Ağız boşluğu, benzersiz ve vücudun en dinamik bölgelerinden biri olan yumuşak ve sert dokulardan oluşan özel bir ortamdır. Vücudun dişleri (ve dişleri oluşturan özel yapıları) barındıran tek bölgesidir, kemik, kan damarları, sinirler, mukoza (ağız boşluğunu, burnu ve GI yolunu kaplayan özel cilt tipi), tükürük içerir. bezleri, tat tomurcukları ve kas dokusu. Bu yapılardan herhangi biri ya iyi huylu ya da kötü huylu bir patoloji oluşturabileceği gibi, bir hastanın birçok sistemik hastalığın ve genel sağlık durumunun belirtilerini de üretebilir. Ağız ve çene cerrahları, muayenelerinde ve ağız boşluğunda oluşabilecek patoloji türleri hakkında bilgi sahibi olmalıdır.

Genellikle asemptomatik olan dişlerin gelişimine (odontojenik kistler ve tümörler) yol açan çeneler ve özel organlarla ilgili bir dizi gelişimsel kist ve tümör vardır. Çoğu zaman bu tip patolojiler diş hekimleri ve diş hijyenistleri tarafından rutin olarak yapılan dikkatli klinik ve radyografik (röntgen) muayene ile tespit edilir.

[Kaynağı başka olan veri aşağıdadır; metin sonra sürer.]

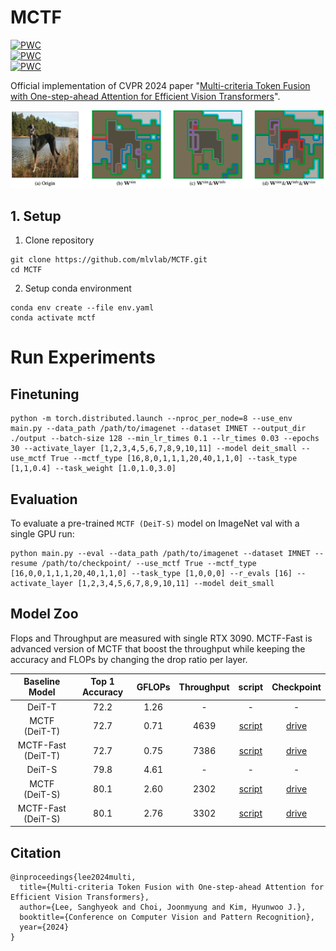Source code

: # MCTF

[![PWC](https://img.shields.io/endpoint.svg?url=https://paperswithcode.com/badge/multi-criteria-token-fusion-with-one-step/efficient-vits-on-imagenet-1k-with-deit-s)](https://paperswithcode.com/sota/efficient-vits-on-imagenet-1k-with-deit-s?p=multi-criteria-token-fusion-with-one-step)  
[![PWC](https://img.shields.io/endpoint.svg?url=https://paperswithcode.com/badge/multi-criteria-token-fusion-with-one-step/efficient-vits-on-imagenet-1k-with-deit-t)](https://paperswithcode.com/sota/efficient-vits-on-imagenet-1k-with-deit-t?p=multi-criteria-token-fusion-with-one-step)  
[![PWC](https://img.shields.io/endpoint.svg?url=https://paperswithcode.com/badge/multi-criteria-token-fusion-with-one-step/efficient-vits-on-imagenet-1k-with-lv-vit-s)](https://paperswithcode.com/sota/efficient-vits-on-imagenet-1k-with-lv-vit-s?p=multi-criteria-token-fusion-with-one-step)  

Official implementation of CVPR 2024 paper "[Multi-criteria Token Fusion with One-step-ahead Attention for Efficient Vision Transformers](https://arxiv.org/abs/2403.10030)".

![MCTF Figure](img/concept_art.png)

## 1. Setup 
1. Clone repository
```
git clone https://github.com/mlvlab/MCTF.git
cd MCTF
```

2. Setup conda environment
```
conda env create --file env.yaml
conda activate mctf
```

# Run Experiments
## Finetuning
```
python -m torch.distributed.launch --nproc_per_node=8 --use_env main.py --data_path /path/to/imagenet --dataset IMNET --output_dir ./output --batch-size 128 --min_lr_times 0.1 --lr_times 0.03 --epochs 30 --activate_layer [1,2,3,4,5,6,7,8,9,10,11] --model deit_small --use_mctf True --mctf_type [16,8,0,1,1,1,20,40,1,1,0] --task_type [1,1,0.4] --task_weight [1.0,1.0,3.0] 
```

## Evaluation
To evaluate a pre-trained `MCTF (DeiT-S)` model on ImageNet val with a single GPU run:
```
python main.py --eval --data_path /path/to/imagenet --dataset IMNET --resume /path/to/checkpoint/ --use_mctf True --mctf_type [16,0,0,1,1,1,20,40,1,1,0] --task_type [1,0,0,0] --r_evals [16] --activate_layer [1,2,3,4,5,6,7,8,9,10,11] --model deit_small
```

## Model Zoo
Flops and Throughput are measured with single RTX 3090.
MCTF-Fast is advanced version of MCTF that boost the throughput while keeping the accuracy and FLOPs by changing the drop ratio per layer.


|   Baseline Model   | Top 1 Accuracy | GFLOPs | Throughput |                  script                  |                                         Checkpoint                                          |
|:------------------:|:--------------:|:------:|:----------:|:----------------------------------------:|:-------------------------------------------------------------------------------------------:|
|       DeiT-T       |      72.2      |  1.26  |     -      |                    -                     |                                              -                                              |
|   MCTF (DeiT-T)    |      72.7      |  0.71  |    4639    |   [script](./run/eval_deit_t_mctf.sh)    | [drive](https://drive.google.com/drive/folders/1a7Kr8YTwgWai7ZK6w5fVOn1R_VVYfnHB?usp=sharing) |
| MCTF-Fast (DeiT-T) |      72.7      |  0.75  |    7386    | [script](./run/eval_deit_t_mctf_fast.sh) | [drive](https://drive.google.com/drive/folders/16DXTcbnemHUtzx1JXYgUJlSl_aXO5oCQ?usp=sharing) | 
|       DeiT-S       |      79.8      |  4.61  |     -      |                    -                     |                                              -                                              | 
|   MCTF (DeiT-S)    |      80.1      |  2.60  |    2302    |   [script](./run/eval_deit_s_mctf.sh)    | [drive](https://drive.google.com/drive/folders/1JFebSnWF77O3MqBE1Dln_W4RAjqi19ro?usp=sharing) |
| MCTF-Fast (DeiT-S) |      80.1      |  2.76  |    3302    | [script](./run/eval_deit_s_mctf_fast.sh) | [drive](https://drive.google.com/drive/folders/1Ofsab5gtBHJ-TkD8gJbEbTBtB7UX3fXA?usp=sharing) |


## Citation
```
@inproceedings{lee2024multi,
  title={Multi-criteria Token Fusion with One-step-ahead Attention for Efficient Vision Transformers},
  author={Lee, Sanghyeok and Choi, Joonmyung and Kim, Hyunwoo J.},
  booktitle={Conference on Computer Vision and Pattern Recognition},
  year={2024}
}
```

Bunlar ayrıca çenelerin büyümesi, ısırmadaki değişiklikler, dişlerin gevşemesi, çenelerdeki ağrı veya hastaları bir diş uzmanı tarafından değerlendirilmeye yönlendirmesi gereken diğer semptomlar nedeniyle hastalar tarafından tespit edilebilir. Bir odontojenik kist veya tümör şüphesi olduğunda ve dikkatli klinik ve radyografik muayeneden sonra, genellikle biyopsi yapılır ve ağız hastalıkları konusunda uzmanlaşmış bir patoloğa gönderilir. Tanıya bağlı olarak, cerrah hastasıyla birlikte patolojiyi gözden geçirecek ve özel ihtiyaçlarına göre bir tedavi uygulayacaktır. Bu kistlerin veya tümörlerin çoğu iyi huyludur ve tedavi, basit çıkarmadan rekonstrüksiyon gerektiren daha kapsamlı ameliyatlara kadar değişebilir.

Çoğu zaman, insanlar kendileri veya diş hekimleri veya doktorları tarafından fark edilen farklı değişikliklere sahip olacaklardır. Bunlar, diş eti dokusunda, yanaklarda veya dudaklarda şişlikler, beyaz lekeler, büyümeler veya şişlikler arasında değişebilir. Bunlar genellikle iyi huylu olsalar da göz ardı edilmemelidir. Ve durum cerrahlarımız tarafından derhal değerlendirilir. Değerlendirme ile genellikle bir biyopsi önerilir veya diş hekiminin yardımıyla hasta ile yakın takip yapılır.

Ağız patolojisinin en ciddi türü ağız kanseridir ve başarılı tedavi için erken teşhis kritik olduğundan, ağızdaki yumuşak doku lezyonlarından sıklıkla biyopsi alınacaktır. Ağız kanserinin en yaygın belirtisi ağızda kırmızı veya kırmızı-beyaz bir yama, iyileşmeyen bir yara veya ülser, ağız veya boyun yumuşak dokularında sert bir yumru veya yumuşak dokularda duyu değişiklikleridir. ağız, dudak, çene veya dil. Bu lezyonlar tipik olarak ağrılı değildir ancak bu, göz ardı edilmeleri gerektiği anlamına gelmez. Hastalar ayda bir kendi kendine muayene yapmalı ve daha kapsamlı bir muayene için rutin diş hekimi ziyaretlerine gitmelidir.